Notably, if a line consists of less than three characters, no match is found, and sed doesn’t modify that line.
5. Using awk
Another approach is to use the built-in substr() function in awk to extract the required substring in each line:
$ awk '{ print substr($0, length($0)-2) }' data.txt
RST
UVW
XYZ
CL
Each line of the input file is represented by $0. In the substr() function, we specify the start index of the substring as length($0)-2. This cuts each line from the start index until the very end of the string.
Therefore, we obtain the last three characters in each line.
6. Using tail
We can also use the tail command with the -c option to specify the last three characters of a string.

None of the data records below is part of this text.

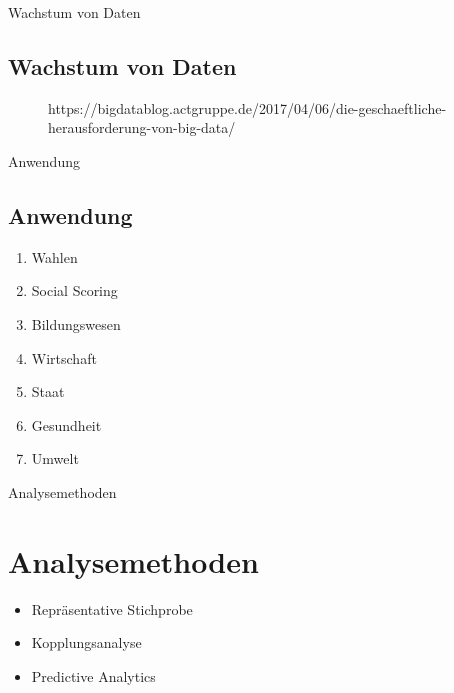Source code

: \documentclass[11pt]{beamer}
\begin{document}
\begin{frame}{Wachstum von Daten}
\subsection{Wachstum von Daten}
	\begin{figure}
		\caption{https://bigdatablog.actgruppe.de/2017/04/06/die-geschaeftliche-herausforderung-von-big-data/}
	\end{figure}
\end{frame}

\begin{frame}{Anwendung}
\subsection{Anwendung}
	\begin{enumerate}
		\item Wahlen 
		\item Social Scoring
		\item Bildungswesen
		\item Wirtschaft
		\item Staat
		\item Gesundheit
		\item Umwelt
	\end{enumerate}
\end{frame}



\begin{frame}{Analysemethoden}
\section{Analysemethoden}
\begin{itemize}
\item Repräsentative Stichprobe
\item Kopplungsanalyse
\item Predictive Analytics
\end{itemize}
\end{frame}
\end{document}
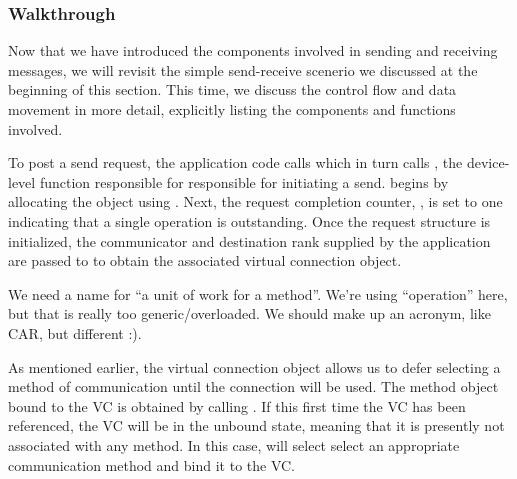 
\subsubsection{Walkthrough}
\label{sssec:walkthrough}


Now that we have introduced the components involved in sending and receiving
messages, we will revisit the simple send-receive scenerio we discussed at the
beginning of this section.  This time, we discuss the control flow and data
movement in more detail, explicitly listing the components and functions
involved.


To post a send request, the application code calls  which in
turn calls , the device-level function responsible for
responsible for initiating a send.   begins by allocating the
 object using .  Next, the
request completion counter, , is set to one indicating
that a single operation is outstanding.  Once the request structure is
initialized, the communicator and destination rank supplied by the application
are passed to  to obtain the associated virtual
connection object.

\begin{cmt}
  We need a name for ``a unit of work for a method''.  We're using
  ``operation'' here, but that is really too generic/overloaded.  We should
  make up an acronym, like CAR, but different :).
\end{cmt}

As mentioned earlier, the virtual connection object allows us to defer
selecting a method of communication until the connection will be used.  The
method object bound to the VC is obtained by calling
.  If this first time the VC has been referenced,
the VC will be in the unbound state, meaning that it is presently not
associated with any method.  In this case,  will
select select an appropriate communication method and bind it to the VC.

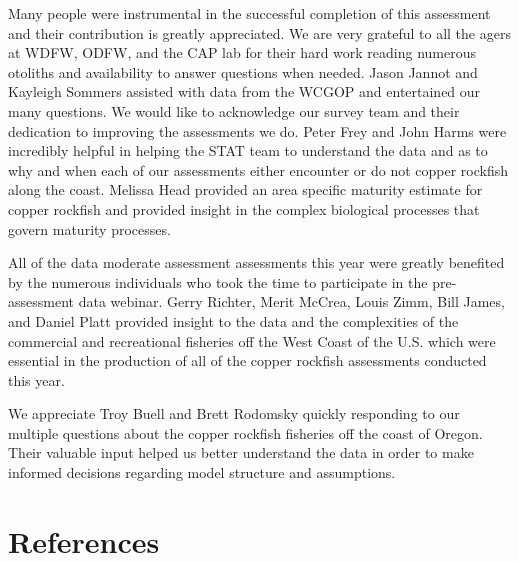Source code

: \documentclass[11pt,
  english,
  a4paper,
]{article}
\begin{document}
Many people were instrumental in the successful completion of this assessment and their contribution is greatly appreciated. We are very grateful to all the agers at WDFW, ODFW, and the CAP lab for their hard work reading numerous otoliths and availability to answer questions when needed. Jason Jannot and Kayleigh Sommers assisted with data from the WCGOP and entertained our many questions. We would like to acknowledge our survey team and their dedication to improving the assessments we do. Peter Frey and John Harms were incredibly helpful in helping the STAT team to understand the data and as to why and when each of our assessments either encounter or do not copper rockfish along the coast. Melissa Head provided an area specific maturity estimate for copper rockfish and provided insight in the complex biological processes that govern maturity processes.

\leavevmode\tagmcend\tagstructend\par


All of the data moderate assessment assessments this year were greatly benefited by the numerous individuals who took the time to participate in the pre-assessment data webinar. Gerry Richter, Merit McCrea, Louis Zimm, Bill James, and Daniel Platt provided insight to the data and the complexities of the commercial and recreational fisheries off the West Coast of the U.S. which were essential in the production of all of the copper rockfish assessments conducted this year.

\leavevmode\tagmcend\tagstructend\par


We appreciate Troy Buell and Brett Rodomsky quickly responding to our multiple questions about the copper rockfish fisheries off the coast of Oregon. Their valuable input helped us better understand the data in order to make informed decisions regarding model structure and assumptions.

\leavevmode\tagmcend\tagstructend\par

\clearpage


\hypertarget{references}{%
\section{References}\label{references}}
\end{document}
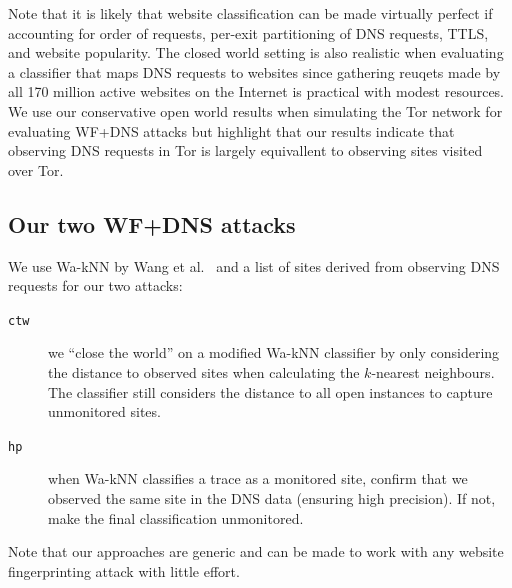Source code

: Note that it is likely that website classification can be made
virtually perfect if accounting for order of requests, per-exit partitioning of
DNS requests, TTLS, and website popularity. The closed world setting
is also realistic when evaluating a classifier that maps DNS requests to
websites since gathering reuqets made by all 170 million active websites on the
Internet is practical with modest resources.
We use our conservative open world results when simulating the Tor network for
evaluating WF+DNS attacks but
highlight that our results indicate that observing DNS requests in Tor is
largely equivallent to observing sites visited over Tor.

\subsection{Our two WF+DNS attacks}
We use Wa-kNN by Wang et al.~\cite{Wang2014a} and a list of sites derived from
observing DNS requests for our two attacks:

\begin{description}
	\item[\texttt{ctw}] we ``close the world''
	on a modified Wa-kNN classifier by only considering the distance to observed
	sites when calculating the $k$-nearest neighbours. The classifier still
	considers the distance to all open instances to capture unmonitored sites.
	\item[\texttt{hp}] when Wa-kNN classifies a trace as a monitored site, confirm
	that we observed the same site in the DNS data (ensuring high precision). If
	not, make the final classification unmonitored.
\end{description}

Note that our approaches are generic and can be made to work with any website
fingerprinting attack with little effort.
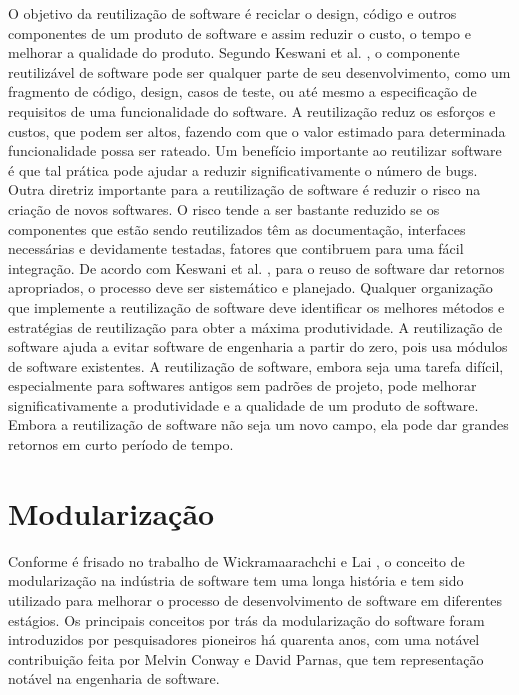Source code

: O objetivo da reutilização de software é reciclar o design, código e outros componentes de um produto de software e assim reduzir o custo, o tempo e melhorar a qualidade do produto.
Segundo Keswani et al. \cite{6783445}, o componente reutilizável de software pode ser qualquer parte de seu desenvolvimento, como um fragmento de código, design, casos de teste, ou até mesmo a especificação de requisitos de uma funcionalidade do software. 
A reutilização reduz os esforços e custos, que podem ser altos, fazendo com que o valor estimado para determinada funcionalidade possa ser rateado. Um benefício importante ao reutilizar software é que tal prática pode ajudar a reduzir significativamente o número de bugs. 
Outra diretriz importante para a reutilização de software é reduzir o risco na criação de novos softwares. O risco tende a ser bastante reduzido se os componentes que estão sendo reutilizados têm as documentação, interfaces necessárias e devidamente testadas, fatores que contibruem para uma fácil integração.
De acordo com Keswani et al. \citep{6783445}, para o reuso de software dar retornos apropriados, o processo deve ser sistemático e planejado. Qualquer organização que implemente a reutilização de software deve identificar os melhores métodos e estratégias de reutilização para obter a máxima produtividade. A reutilização de software ajuda a evitar software de engenharia a partir do zero, pois usa módulos de software existentes. A reutilização de software, embora seja uma tarefa difícil, especialmente para softwares antigos sem padrões de projeto, pode melhorar significativamente a produtividade e a qualidade de um produto de software. Embora a reutilização de software não seja um novo campo, ela pode dar grandes retornos em curto período de tempo.


\section{Modularização}\label{sec:modularizacao} %


Conforme é frisado no trabalho de Wickramaarachchi e Lai \citep{7062705}, o conceito de modularização na indústria de software tem uma longa história e tem sido utilizado para melhorar o processo de desenvolvimento de software em diferentes estágios. Os principais conceitos por trás da modularização do software foram introduzidos por pesquisadores pioneiros há quarenta anos, com uma notável contribuição feita por Melvin Conway e David Parnas, que tem representação notável na engenharia de software.


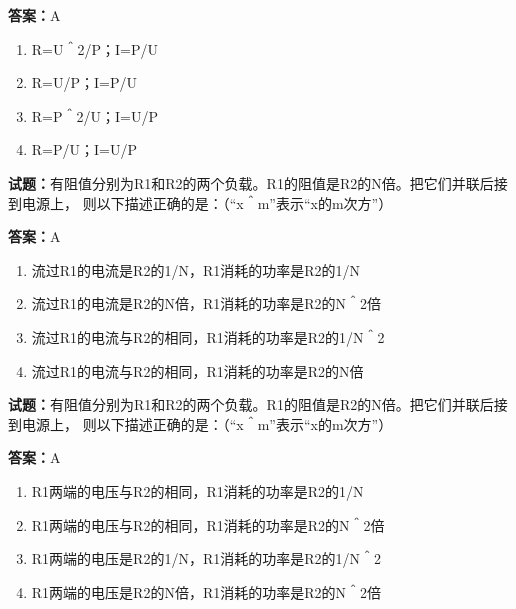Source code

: \documentclass{ctexbook}
\begin{document}
\textbf{答案：}A 

\begin{enumerate}[leftmargin=3em]
  \item R=U＾2/P；I=P/U 

  \item R=U/P；I=P/U 

  \item R=P＾2/U；I=U/P 

  \item R=P/U；I=U/P 

\end{enumerate}





\vspace{1em}

\textbf{试题：}有阻值分别为R1和R2的两个负载。R1的阻值是R2的N倍。把它们并联后接到电源上，
则以下描述正确的是：（“x＾m”表示“x的m次方”） 

\textbf{答案：}A 

\begin{enumerate}[leftmargin=3em]
  \item 流过R1的电流是R2的1/N，R1消耗的功率是R2的1/N 


  \item 流过R1的电流是R2的N倍，R1消耗的功率是R2的N＾2倍 

  \item 流过R1的电流与R2的相同，R1消耗的功率是R2的1/N＾2 

  \item 流过R1的电流与R2的相同，R1消耗的功率是R2的N倍 

\end{enumerate}





\vspace{1em}

\textbf{试题：}有阻值分别为R1和R2的两个负载。R1的阻值是R2的N倍。把它们并联后接到电源上，
则以下描述正确的是：（“x＾m”表示“x的m次方”） 

\textbf{答案：}A 

\begin{enumerate}[leftmargin=3em]
  \item R1两端的电压与R2的相同，R1消耗的功率是R2的1/N 

  \item R1两端的电压与R2的相同，R1消耗的功率是R2的N＾2倍 

  \item R1两端的电压是R2的1/N，R1消耗的功率是R2的1/N＾2 

  \item R1两端的电压是R2的N倍，R1消耗的功率是R2的N＾2倍 

\end{enumerate}
\end{document}
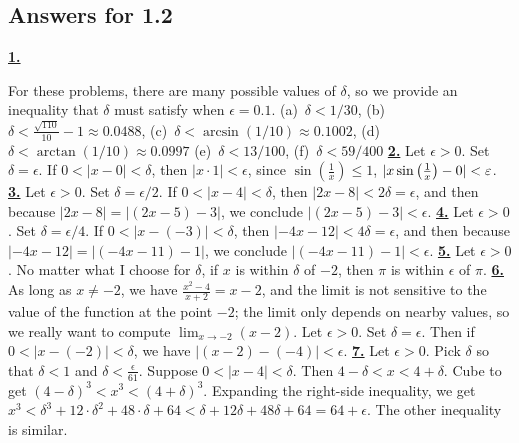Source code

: \subsection *{Answers for 1.2}
\hypertarget {a:1.2.1}{\hyperlink {e:1.2.1}{\bfseries 1.}} \mdseries For these problems, there are many possible values of $\delta $, so we provide an inequality that $\delta $ must satisfy when $\epsilon = 0.1$.\hspace {1em} (a)~$\delta < 1/30$, (b)~$\delta < \frac {\sqrt {110}}{10} - 1 \approx 0.0488$, (c)~$\delta < \arcsin \left ( 1/10 \right ) \approx 0.1002$, (d)~$\delta < \arctan \left ( 1/10 \right ) \approx 0.0997$ (e)~$\delta < 13/100$, (f)~$\delta < 59/400$\qquad 
\hypertarget {a:1.2.2}{\hyperlink {e:1.2.2}{\bfseries 2.}} \mdseries Let $\epsilon >0$. Set $\delta = \epsilon $. If $0<|x-0| <\delta $, then $|x\cdot 1|<\epsilon $, since $\sin \left (\frac {1}{x}\right )\le 1$, $|x\sin \left ( {1\over x}\right )-0|< \epsilon $.\qquad 
\hypertarget {a:1.2.3}{\hyperlink {e:1.2.3}{\bfseries 3.}} \mdseries Let $\epsilon > 0$. Set $\delta = \epsilon /2$. If $0 < |x - 4| < \delta $, then $|2x - 8| < 2 \delta = \epsilon $, and then because $|2x - 8| = |(2x - 5) - 3|$, we conclude $|(2x - 5) - 3| < \epsilon $.\qquad 
\hypertarget {a:1.2.4}{\hyperlink {e:1.2.4}{\bfseries 4.}} \mdseries Let $\epsilon > 0$. Set $\delta = \epsilon /4$. If $0 < |x - (-3)| < \delta $, then $|-4x - 12| < 4 \delta = \epsilon $, and then because $|-4x - 12| = |(-4x - 11) - 1|$, we conclude $|(-4x - 11) - 1| < \epsilon $.\qquad 
\hypertarget {a:1.2.5}{\hyperlink {e:1.2.5}{\bfseries 5.}} \mdseries Let $\epsilon > 0$. No matter what I choose for $\delta $, if $x$ is within $\delta $ of $-2$, then $\pi $ is within $\epsilon $ of $\pi $.\qquad 
\hypertarget {a:1.2.6}{\hyperlink {e:1.2.6}{\bfseries 6.}} \mdseries As long as $x \neq -2$, we have $\frac {x^2-4}{x+2} = x-2$, and the limit is not sensitive to the value of the function at the point $-2$; the limit only depends on nearby values, so we really want to compute $\lim _{x \to -2} (x-2)$. Let $\epsilon > 0$. Set $\delta = \epsilon $. Then if $0 < |x - (-2)| < \delta $, we have $|(x - 2) - (-4)| < \epsilon $.\qquad 
\hypertarget {a:1.2.7}{\hyperlink {e:1.2.7}{\bfseries 7.}} \mdseries Let $\epsilon > 0$. Pick $\delta $ so that $\delta < 1$ and $\delta < \frac {\epsilon }{61}$. Suppose $0 < |x-4| < \delta $. Then $4 - \delta < x < 4 + \delta $. Cube to get $\left ( 4 - \delta \right )^3 < x^3 < \left ( 4 + \delta \right )^3$. Expanding the right-side inequality, we get $x^3 < \delta ^3 + 12\cdot \delta ^2 + 48\cdot \delta + 64 < \delta + 12 \delta + 48 \delta + 64 = 64 + \epsilon $. The other inequality is similar.\qquad 
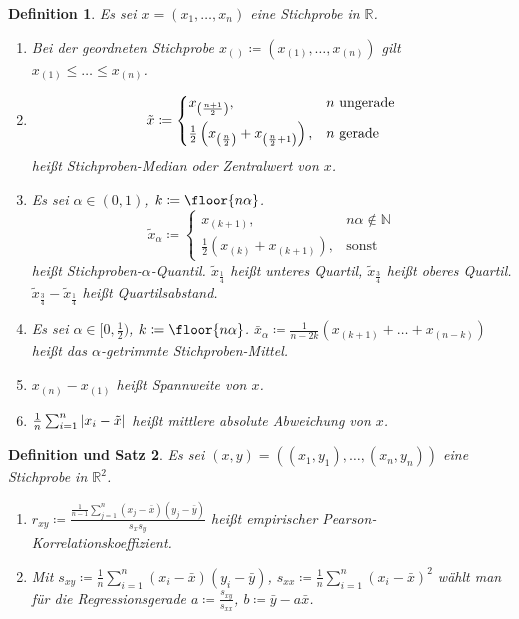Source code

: \documentclass[a4paper]{article}
\newcounter{Sec}
\theoremstyle{marginbreak}
\newtheorem{definition}{Definition}[Sec]
\newtheorem{defsatz}[definition]{Definition und Satz}
\DeclarePairedDelimiter\floor\lfloor\rfloor
\newcommand{\mean}{\bar}
\newcommand{\median}{\tilde}
\newcommand{\R}{\mathbb{R}}
\newcommand{\N}{\mathbb{N}}
\begin{document}
	\begin{definition}
		Es sei $x=(x_1,\ldots,x_n)$ eine Stichprobe in $\R$.
		\begin{enumerate}[label=(\alph*)]
			\item Bei der geordneten Stichprobe $x_{()}\coloneqq (x_{(1)},\ldots,x_{(n)})$
			gilt $x_{(1)}\leq\ldots\leq x_{(n)}$.
			\item
				\begin{equation*}
					\median{x}\coloneqq\begin{cases*}
						x_{\left(\frac{n+1}{2}\right)}, &$n$ ungerade\\
						\frac{1}{2}\left(x_{\left(\frac{n}{2}\right)} + x_{\left(\frac{n}{2}+1\right)}\right), &$n$ gerade
						\end{cases*}
				\end{equation*}
				heißt Stichproben-Median oder Zentralwert von $x$.
			\item
				Es sei $\alpha\in(0, 1)$, $k\coloneqq\floor{n\alpha}$.
				\begin{equation*}
					\median{x}_\alpha\coloneqq\begin{cases}
						x_{(k+1)}, &n\alpha\notin\N\\
						\frac{1}{2}\left(x_{(k)}+x_{(k+1)}\right), &\text{sonst}
					\end{cases}
				\end{equation*}
				heißt Stichproben-$\alpha$-Quantil. $\median{x}_{\frac{1}{4}}$ heißt unteres Quartil,
				$\median{x}_{\frac{3}{4}}$ heißt oberes Quartil. $\median{x}_{\frac{3}{4}}-\median{x}_{\frac{1}{4}}$
				heißt Quartilsabstand.
			\item
				Es sei $\alpha\in [0,\frac{1}{2})$, $k\coloneqq\floor{n\alpha}$.
				$\mean{x}_\alpha\coloneqq\frac{1}{n-2k}\left(x_{(k+1)}+\dots+x_{(n-k)}\right)$ heißt
					das $\alpha$-getrimmte Stichproben-Mittel.
			\item $x_{(n)}-x_{(1)}$ heißt Spannweite von $x$.
			\item $\frac{1}{n}\sum_{i=1}^n\abs{x_i-\median{x}}$ heißt mittlere absolute Abweichung von $x$.
		\end{enumerate}
	\end{definition}
	\begin{defsatz}
		Es sei $(x, y)=((x_1, y_1),\ldots,(x_n, y_n))$ eine Stichprobe in $\R^2$.
		\begin{enumerate}[label=(\alph*)]
			\item $r_{xy}\coloneqq\frac{\frac{1}{n-1}\sum_{j=1}^n(x_j-\mean{x})(y_j-\mean{y})}{s_xs_y}$ heißt
				empirischer Pearson-Korrelationskoeffizient.
			\item Mit $s_{xy}\coloneqq\frac{1}{n}\sum_{i=1}^n(x_i-\mean{x})(y_i-\mean{y})$,
				$s_{xx}\coloneqq\frac{1}{n}\sum_{i=1}^n(x_i-\mean{x})^2$ wählt man für die Regressionsgerade
				$a\coloneqq\frac{s_{xy}}{s_{xx}}$, $b\coloneqq\mean{y}-a\mean{x}$.
		\end{enumerate}
	\end{defsatz}
\end{document}
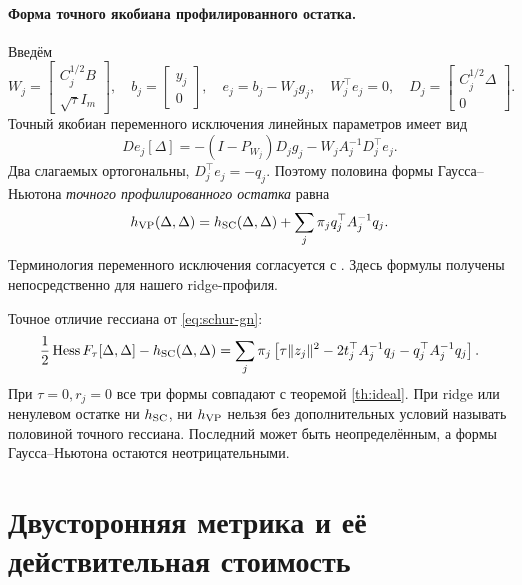 \documentclass[11pt,a4paper]{article}
\newcommand{\Hess}{\operatorname{Hess}}
\newcommand{\norm}[1]{\lVert#1\rVert}
\theoremstyle{remark}
\begin{document}
\paragraph{Форма точного якобиана профилированного остатка.}
Введём
\[
 W_j=\begin{bmatrix}C_j^{1/2}B\\\sqrt\tau I_m\end{bmatrix},\quad
 b_j=\begin{bmatrix}y_j\\0\end{bmatrix},\quad
 e_j=b_j-W_jg_j,\quad W_j^\top e_j=0,
 \quad D_j=\begin{bmatrix}C_j^{1/2}\Delta\\0\end{bmatrix}.
\]
Точный якобиан переменного исключения линейных параметров имеет вид
\[
 De_j[\Delta]=-(I-P_{W_j})D_jg_j
              -W_jA_j^{-1}D_j^\top e_j.
\]
Два слагаемых ортогональны, $D_j^\top e_j=-q_j$. Поэтому половина
формы Гаусса--Ньютона \emph{точного профилированного остатка} равна
\begin{equation}\label{eq:varpro-gn}
 h_{\rm VP}(\Delta,\Delta)=
 h_{\rm SC}(\Delta,\Delta)+\sum_j\pi_jq_j^\top A_j^{-1}q_j.
\end{equation}
Терминология переменного исключения согласуется с \cite{varpro}.
Здесь формулы получены непосредственно для нашего ridge-профиля.

Точное отличие гессиана от \eqref{eq:schur-gn}:
\begin{equation}\label{eq:hessian-difference}
 \frac12\Hess F_\tau[\Delta,\Delta]-h_{\rm SC}(\Delta,\Delta)
 =\sum_j\pi_j\left[
 \tau\norm{z_j}^2-2t_j^\top A_j^{-1}q_j-q_j^\top A_j^{-1}q_j
 \right].
\end{equation}
При $\tau=0,r_j=0$ все три формы совпадают с теоремой
\ref{th:ideal}. При ridge или ненулевом остатке ни
$h_{\rm SC}$, ни $h_{\rm VP}$ нельзя без дополнительных условий называть
половиной точного гессиана. Последний может быть неопределённым, а формы
Гаусса--Ньютона остаются неотрицательными.

\section{Двусторонняя метрика и её действительная стоимость}
\end{document}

However, in this case, we need to iterate over each line of the file before we use the tail command:
$ cat last_three_characters.sh
#!/usr/bin/env bash
while read -r line; do
echo -n "$line" | tail -c 3
echo
done < data.txt
In the last_three_characters.sh script above, we use a while loop to iterate over the lines of the data.txt file which is provided as input via stdin.
Within the while loop, we perform a series of steps:
- read each line of the file and save it in the line variable
- echo the line variable using the -n option to avoid the trailing newline character at the end of each line
- pipe the result to the tail -c 3 command to extract only the last three characters
- echo a newline character so that each result ends up on a separate line
Notably, it’s common practice in to use the -r option with read in the first step to interpret backslash characters literally, in case it’s present.
Next, we grant the script execute permissions via chmod:
$ chmod +x last_three_characters.sh
Finally, we run the script:
$ ./last_three_characters.sh
RST
UVW
XYZ
CL
Again, we see that we obtained the expected result.
7. Using Python
Another approach for solving the task is to use the Python interpreter to extract the required substring from each line:
$ cat last_three_characters.sh
#!/usr/bin/env bash
while read -r line; do
echo "$line" | python3 -c "print(input()[-3:])"
done < data.txt
In the modified script, we still pass the data.txt file via stdin to a while loop that iterates over each line of the file. We also read each line into a variable using the read command. However, this time, we process the lines using Python.
To do so, we echo the line variable and pipe the result to the Python interpreter. The -c option with the python3 command enables us to specify commands to execute within a quoted string.
In particular, we use the input() function in Python to read the result from stdin. Then, we print the last three characters as indicated by the negative indexing. The indexed slice starts at index 3 counting from the end and continues till the very end of the string.
Next, we run the script:
$ ./last_three_characters.sh
RST
UVW
XYZ
CL
We see that we obtain the same result as before.
8. Conclusion
In this article, we explored different methods for extracting the last n characters of a string. In particular, one method included using rev in conjunction with cut. Other methods included the use of sed and regex, the substr() function in awk, as well as the tail command, and the Python interpreter.